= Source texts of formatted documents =
Segment Open

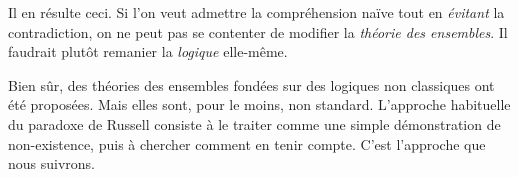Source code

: \documentclass[../../../include/open-logic-section]{subfiles}
\begin{document}
Il en résulte ceci. Si l'on veut admettre la compréhension naïve tout
en \emph{évitant} la contradiction, on ne peut pas se contenter de
modifier la \emph{théorie des ensembles}. Il faudrait plutôt remanier
la \emph{logique} elle-même.

Bien sûr, des théories des ensembles fondées sur des logiques non
classiques ont été proposées. Mais elles sont, pour le moins, non
standard. L'approche habituelle du paradoxe de Russell consiste à le
traiter comme une simple démonstration de non-existence, puis à
chercher comment en tenir compte. C'est l'approche que nous suivrons.
\end{document}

Segment Closed

= What you have to do =
Output all of the records word for word, and keep the pictures out of the copy.

= Response area =
Source code

: \documentclass[../../../include/open-logic-section]{subfiles}
\begin{document}
Il en résulte ceci. Si l'on veut admettre la compréhension naïve tout
en \emph{évitant} la contradiction, on ne peut pas se contenter de
modifier la \emph{théorie des ensembles}. Il faudrait plutôt remanier
la \emph{logique} elle-même.

Bien sûr, des théories des ensembles fondées sur des logiques non
classiques ont été proposées. Mais elles sont, pour le moins, non
standard. L'approche habituelle du paradoxe de Russell consiste à le
traiter comme une simple démonstration de non-existence, puis à
chercher comment en tenir compte. C'est l'approche que nous suivrons.
\end{document}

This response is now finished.